Wednesday, December 23, 2020

A great miracle is happening here. Rededication is needed.

 From the 12/18/2020 newsletter

 

 

Director’s Corner

 

 

A great miracle is happening here. Rededication is needed. 

 

 

Adina Kalet, MD MPH

 

 

This week Dr. Kalet reflects on this season of miracles in our medical, societal, and spiritual lives, as we celebrate some remarkable achievements and ready ourselves for the future ...  

 

 


The photographs are spellbinding: first responders, nurses, environmental service workers, transporters, laboratory technologists, physicians in full PPE, sleeves rolled up at the ready to receive the vaccine. The science – messenger RNA presenting small bits of the SARS-CoV-2 spike protein to recruit our immune systems – is a miracle. The rapidity and coordination with which the basic and clinical scientists and government approval processes advanced to save lives is astonishing. The administration and engineering know-how enabling mass production, distribution, and inoculation is wonderous. 

 

Like the generations of physicians who experienced the end of the polio epidemic, the taming of tuberculosis, and the turning of HIV/AIDS into a chronic manageable disease, this generation should be inspired by the awesome power of civil and political society, health care systems, science, and medicine pulling together to address the existential threats to humanity.
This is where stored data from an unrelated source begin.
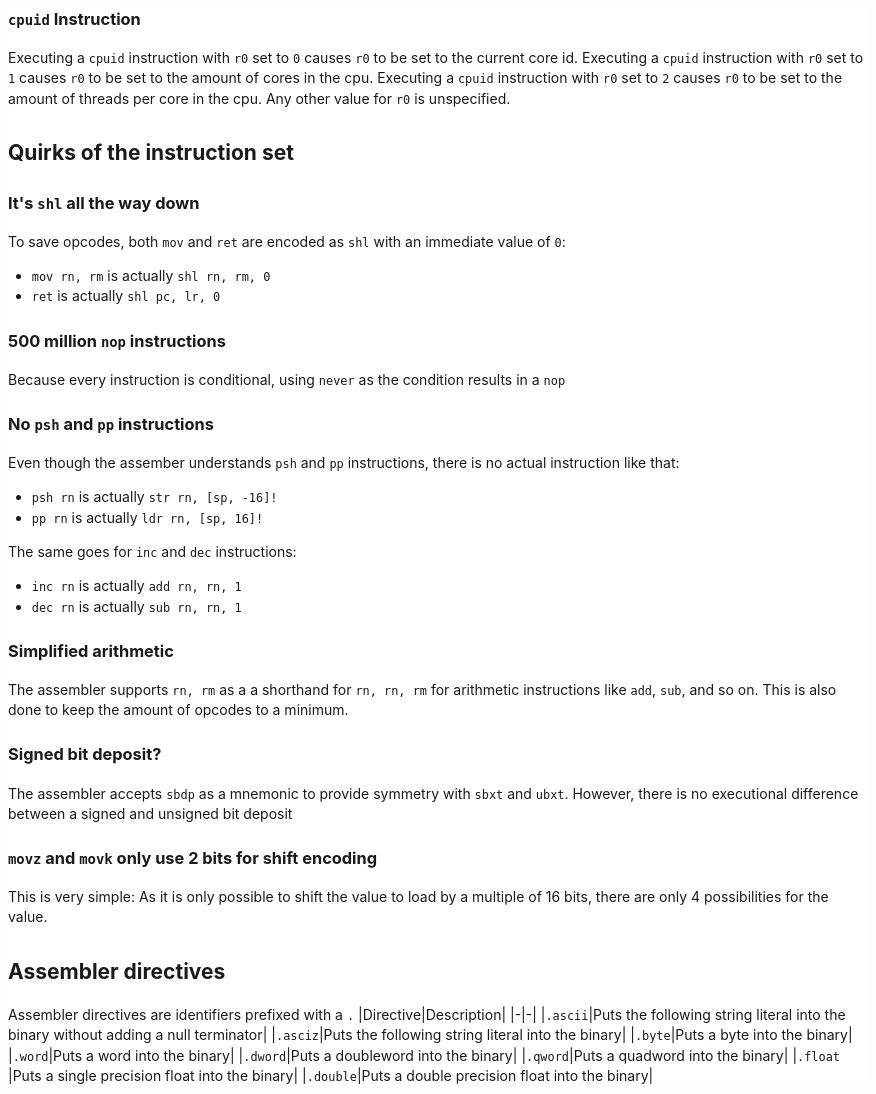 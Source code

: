 ### `cpuid` Instruction
Executing a `cpuid` instruction with `r0` set to `0` causes `r0` to be set to the current core id.
Executing a `cpuid` instruction with `r0` set to `1` causes `r0` to be set to the amount of cores in the cpu.
Executing a `cpuid` instruction with `r0` set to `2` causes `r0` to be set to the amount of threads per core in the cpu.
Any other value for `r0` is unspecified.

## Quirks of the instruction set
### It's `shl` all the way down
To save opcodes, both `mov` and `ret` are encoded as `shl` with an immediate value of `0`:
- `mov rn, rm` is actually `shl rn, rm, 0`
- `ret` is actually `shl pc, lr, 0`

### 500 million `nop` instructions
Because every instruction is conditional, using `never` as the condition results in a `nop`

### No `psh` and `pp` instructions
Even though the assember understands `psh` and `pp` instructions, there is no actual instruction like that:
- `psh rn` is actually `str rn, [sp, -16]!`
- `pp rn` is actually `ldr rn, [sp, 16]!`

The same goes for `inc` and `dec` instructions:
- `inc rn` is actually `add rn, rn, 1`
- `dec rn` is actually `sub rn, rn, 1`

### Simplified arithmetic
The assembler supports `rn, rm` as a a shorthand for `rn, rn, rm` for arithmetic instructions like `add`, `sub`, and so on.
This is also done to keep the amount of opcodes to a minimum.

### Signed bit deposit?
The assembler accepts `sbdp` as a mnemonic to provide symmetry with `sbxt` and `ubxt`.
However, there is no executional difference between a signed and unsigned bit deposit

### `movz` and `movk` only use 2 bits for shift encoding
This is very simple: As it is only possible to shift the value to load by a multiple of 16 bits, there are only 4 possibilities for the value.

## Assembler directives
Assembler directives are identifiers prefixed with a `.`
|Directive|Description|
|-|-|
|`.ascii`|Puts the following string literal into the binary without adding a null terminator|
|`.asciz`|Puts the following string literal into the binary|
|`.byte`|Puts a byte into the binary|
|`.word`|Puts a word into the binary|
|`.dword`|Puts a doubleword into the binary|
|`.qword`|Puts a quadword into the binary|
|`.float`|Puts a single precision float into the binary|
|`.double`|Puts a double precision float into the binary|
Many have been overwhelmed from the sacrifice, work, commitment, and persistence it has taken to make the miraculous a reality. Many on the front lines have been infected. Some suffer from late effects of the virus. Some have died. Modern miracles are not magic. 

 

At the same time, the Electoral College met and affirmed that we will have a new president and vice-president this coming New Year. Never in my lifetime have the gears of democracy been so transparent and inspiring. The campaign, the voting during a pandemic, counting and recounting, certifying and recertifying, and vigorously defense of the “voice of the people” were affirmed through the judicial process. We have disagreed and debated, we have exerted ourselves and have made a choice. This process has opened fissures in our civic life. We are in the midst of a major social upheaval, a tipping point, a moment of reckoning. We are exploring new territory. It has been truly miraculous and grueling.  

 

As I write this, it is the sixth night of Chanukah, a word that means “dedication.” On Chanukah, we celebrate a “Great Miracle.” We light candles and eat fried potato pancakes, jelly doughnuts, and chocolate coins. We play games and exchange gifts. We are celebrating, literally, having to clean up and make do after having survived a horrific era of bloody war and civil unrest. Chanukah recalls an historic, not biblical, event that took place during the 3rd Century BCE.  The metaphorical miracle of Chanukah is that a bit of lamp oil lasted way longer than it should have, keeping the “eternal light” in a nation’s holiest space aflame while a a fresh supply could be procured.  But the miraculous thing we celebrate is that we had the privilege of cleaning up the mess and rededicating our places and spaces to the important work of the body, mind, and spirit. And many of us survived to tell the story. 

 

As 2020 ends, we have now breeched over 300,000 COVID-19 deaths in the US alone. More deaths from a single cause than in any war, although not unusual when compared to other pandemics.  Boxes of vaccine have landed in airports in every state, placed on trucks, delivered to the receiving docks of health care facilities, defrosted, and injected into the arms of our colleagues, friends, and family. 

 

The masked front-line workers in the photographs receiving their immunizations are people who continue to care for us, our health care team, our community, and our most vulnerable. It will likely be many months until we are free to lower our masks, but an end is in sight. 

 

I am looking forward, along with our MCW Kern Institute community to taking stock, cleaning up, and reorganizing in a better way, facing the austerity and dedicating ourselves to the challenging tasks ahead both within the house of medicine and well beyond. Together, we await the miracles yet to come. 

 

 

Adina Kalet, MD MPH, is the Director of the Robert D. and Patricia E. Kern Institute for the Transformation of Medical Education and holder of the Stephen and Shelagh Roell Endowed Chair at the Medical College of Wisconsin.